A liderança iraniana sabia que não poderia suportar um ataque dos Estados Unidos e de seus aliados; a enxurrada de mísseis e bombas estadunidenses representam uma ameaça que coloca em xeque a existência do Irã. Esse tipo de guerra precisa ser evitada. Ao contrário da Coréia do Norte, o Irã não tem escudo nuclear nem potencial ou desejo de construí-lo; no entanto, os exemplos do Iraque e da Líbia, que abandonaram suas armas de destruição em massa, mostram o que pode ser feito para países que não têm poder nuclear. Nem o Iraque nem a Líbia ameaçaram o Ocidente, e ambos os países foram destruídos. Foi a Força Quds que desenvolveu um impedimento parcial contra um ataque ocidental ao Irã. A Força de Soleimani foi do Líbano ao Afeganistão para estabelecer relações com grupos pró-iranianos e os incentivou e apoiou na criação de grupos de milícias. A guerra na Síria foi um campo de testes para esses grupos, que estão preparados para atacar aliados dos EUA se o Irã for atacado de alguma forma. Após o assassinato de Soleimani, os iranianos disseram que caso fossem atacados de novo, destruiriam Dubai (Emirados Árabes Unidos) e Haifa (Israel). Mísseis iranianos de curto alcance podem atingir Dubai; mas é o Hezbollah que atacaria Haifa. Isso significa que os Estados Unidos e seus aliados enfrentarão uma guerra de guerrilhas regional em larga escala se houver algum bombardeio contra o Irã. Essas milícias são um impedimento para o Irã. Por isso Trump hesitou; mas pode não hesitar por muito tempo.
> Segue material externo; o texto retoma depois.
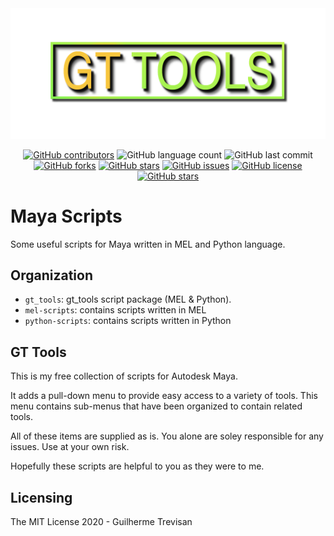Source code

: <!-- Maya Scripts -->


<img src="gt_logo.png">


<p></p>
<p align="center"> 
<a href="https://github.com/TrevisanGMW/maya-scripts/graphs/contributors">
<img alt="GitHub contributors" src="https://img.shields.io/github/contributors/TrevisanGMW/maya-scripts.svg?style=flat-square" ></a>
<img alt="GitHub language count" src="https://img.shields.io/github/languages/count/TrevisanGMW/maya-scripts?style=flat-square">
<img alt="GitHub last commit" src="https://img.shields.io/github/last-commit/TrevisanGMW/maya-scripts?style=flat-square">

<a href="https://github.com/TrevisanGMW/maya-scripts/network/members">
<img alt="GitHub forks" src="https://img.shields.io/github/forks/TrevisanGMW/maya-scripts.svg?style=flat-square" ></a>

<a href="https://github.com/TrevisanGMW/maya-scripts/stargazers">
<img alt="GitHub stars" src="https://img.shields.io/github/stars/TrevisanGMW/maya-scripts.svg?style=flat-square" ></a>

<a href="https://github.com/TrevisanGMW/maya-scripts/issues">
<img alt="GitHub issues" src="https://img.shields.io/github/issues/TrevisanGMW/maya-scripts.svg?style=flat-square" ></a>

<a href="https://github.com/TrevisanGMW/maya-scripts/blob/master/LICENSE">
<img alt="GitHub license" src="https://img.shields.io/github/license/TrevisanGMW/maya-scripts.svg?style=flat-square" ></a>

<a href="https://www.linkedin.com/in/trevisangmw/">
<img alt="GitHub stars" src="https://img.shields.io/badge/-LinkedIn-black.svg?style=flat-square&logo=linkedin&colorB=555" ></a>
</p>


# Maya Scripts
Some useful scripts for Maya written in MEL and Python language.

## Organization
* `gt_tools`: gt_tools script package (MEL & Python).
* `mel-scripts`: contains scripts written in MEL
* `python-scripts`: contains scripts written in Python

## GT Tools
This is my free collection of scripts for Autodesk Maya.

It adds a pull-down menu to provide easy access to a variety of tools. 
This menu contains sub-menus that have been organized to contain related tools. 

All of these items are supplied as is. 
You alone are soley responsible for any issues. 
Use at your own risk. 
					
Hopefully these scripts are helpful to you as they were to me. 

## Licensing

The MIT License 2020 - Guilherme Trevisan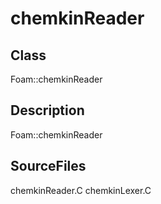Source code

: # chemkinReader 
## Class
Foam::chemkinReader

## Description
Foam::chemkinReader

## SourceFiles
chemkinReader.C
chemkinLexer.C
A política do Irã é definida pela imensa pressão exercida sobre o país pelos Estados Unidos e por seus aliados regionais (Israel e Arábia Saudita). A extensão da Revolução Iraniana, em 1979, trazia consigo uma esquerda que agora não existe mais (Saeed Soltanpour, como muitas de suas gerações à esquerda, foi executado em 1981). No Iraque, os comunistas ressurgiram hesitantes e participam das revoltas desde 2011 contra um governo cujas políticas são totalmente ditadas por uma agenda do FMI. “Queremos uma pátria”, gritam os iraquianos em seus recentes protestos. O mesmo acontece com as pessoas do Líbano e do Afeganistão. Durante a Revolução Iraniana, um grupo de esquerda escreveu nas paredes do Ministério da Justiça: no alvorecer da liberdade, o lugar da liberdade está vazio (dar tulu-e azadi, ja-ye azadi khali). A revolta aconteceu, mas a promessa completa da revolução foi interrompida.